Published in the San Diego Union-Tribune, November 21, 2022
by Neil Senturia
The infamous potpourri.
A friend comes to me. The problem is a simple one. He would like to find someone to catch a falling knife for a real estate deal he owns.
It seems that bad news has come calling, and “leverage” is its name. When interest rates dramatically increase and you have a floating-rate loan, or mezzanine debt for your startup, then the problem of servicing the debt payment becomes front and center.
The friend says to me, “What interest rate will be needed for someone to lend me money on my project?” The answer is there is no rate because the solution is not rate, it is that the likelihood of being paid back is extremely slender. Very little equity is left in the project.
There might be predatory lenders who would be thrilled to lend and then foreclose, but that only delays the inevitable. What makes the story interesting to me is that the developer is already very wealthy. He could have opted to reduce risk by increasing equity, but that would dilute the ROI, return on investment. Maximum leverage works great in a rising market but can turn ugly quickly when the dark storm clouds blow in.
For reinforcement of this idea, I turn to the Wall Street Journal where Heather Somerville has written a lengthy article detailing the new weather pattern. Her article says venture capitalists are demanding that companies spend less and improve their margins. Profitability now trumps growth. To get there, you need to fire staff, cut spending, cancel projects and make your money last.
I guess Elon Musk must have read that article. He fired half of the Twitter employees a couple of weeks ago. Mike Volpi, Index Ventures, calls it “the end of the cycle.” It is not going to get better next month.
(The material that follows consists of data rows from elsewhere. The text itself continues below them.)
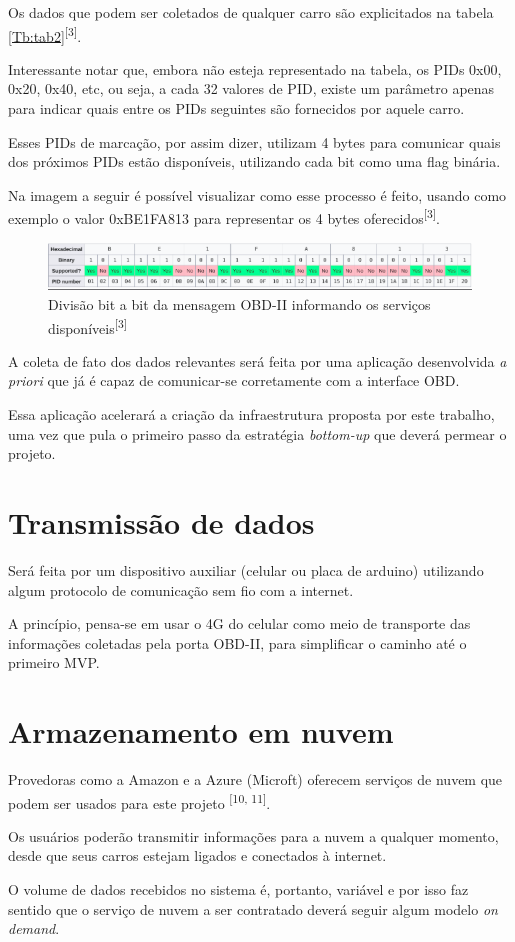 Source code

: Os dados que podem ser coletados de qualquer carro são explicitados na tabela \ref{Tb:tab2}\textsuperscript{[3]}.



Interessante notar que, embora não esteja representado na tabela, os PIDs 0x00, 0x20, 0x40, etc, ou seja, a cada 32 valores de PID, existe um parâmetro apenas para indicar quais entre os PIDs seguintes são fornecidos por aquele carro.

Esses PIDs de marcação, por assim dizer, utilizam 4 bytes para comunicar quais dos próximos PIDs estão disponíveis, utilizando cada bit como uma flag binária. 

Na imagem a seguir é possível visualizar como esse processo é feito, usando como exemplo o valor 0xBE1FA813 para representar os 4 bytes oferecidos\textsuperscript{[3]}.

\begin{figure}[hp]
    \centering
    
    \includegraphics[scale=0.7]{figures/tabela_dados_disponiveis.png}
    
    \caption{Divisão bit a bit da mensagem OBD-II informando os serviços disponíveis\textsuperscript{[3]}}
\end{figure}

A coleta de fato dos dados relevantes será feita por uma aplicação desenvolvida \textit{a priori} que já é capaz de comunicar-se corretamente com a interface OBD.

Essa aplicação acelerará a criação da infraestrutura proposta por este trabalho, uma vez que pula o primeiro passo da estratégia \textit{bottom-up} que deverá permear o projeto.

\section{Transmissão de dados}
Será feita por um dispositivo auxiliar (celular ou placa de arduino) utilizando algum protocolo de comunicação sem fio com a internet.

A princípio, pensa-se em usar o 4G do celular como meio de transporte das informações coletadas pela porta OBD-II, para simplificar o caminho até o primeiro MVP.

\section{Armazenamento em nuvem}
Provedoras como a Amazon e a Azure (Microft) oferecem serviços de nuvem que podem ser usados para este projeto \textsuperscript{[10, 11]}.

Os usuários poderão transmitir informações para a nuvem a qualquer momento, desde que seus carros estejam ligados e conectados à internet.

O volume de dados recebidos no sistema é, portanto, variável e por isso faz sentido que o serviço de nuvem a ser contratado deverá seguir algum modelo \textit{on demand}.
I gave a talk last month to 100 soon-to-graduate engineers at San Diego State Univesity. They are facing a daunting job market. I suggested they think carefully about risk and “expected value,” concepts on which I spend a lot of time.
Good long-term decisions can be challenging if your current personal environment has no optionality if you have no room to consider a rational risk. All of this argues for living below your means, whether you are a student or a startup. Burn rate can kill you.
I understand that this is not easy. I challenged the students to play the long game, if they can, to leave room to take the opportunity that doesn’t pay as well initially, but can be exponentially more attractive over time.
Finally, a somewhat immodest moment. More than a dozen years ago, I wrote the first “I’m There for You Baby” book. It seems it was mentioned recently by a famous podcaster, and I got an email from someone in London, who tried to buy the book on Amazon, but it is no longer in stock.
I tell him to send me an address, and I will send that book and a couple of others. You never want to miss a chance to empty the garage. We send the books, and then I get back a response that moves me to tears.
“My son Billy contacted you a couple of weeks ago wanting to source your book in the UK. I would like to thank you for this extremely generous gesture. One thing I would like you to know is that Billy is a shy, autistic 14-year-old boy. The email he sent you was the first time he has ever reached out to anyone outside of his immediate circle. I am most grateful to you for making this a positive experience for him.”
This is not a story about a pat on my personal back. This is a story that tells you the impact that care and kindness can make in your personal world. The elections are over, whichever side, it doesn’t matter, because in a couple of weeks the chaos will be ready to start again.
Giving Tuesday is coming up. The money is always nice to give, but an investment of your time and talent — well, as they say, is priceless.
Finally, I am going on an extended fly-fishing trip for a few weeks. The next column will be in mid-December. Stay safe and well.
Rule No. 739:
Don’t panic. The wheel will keep spinning.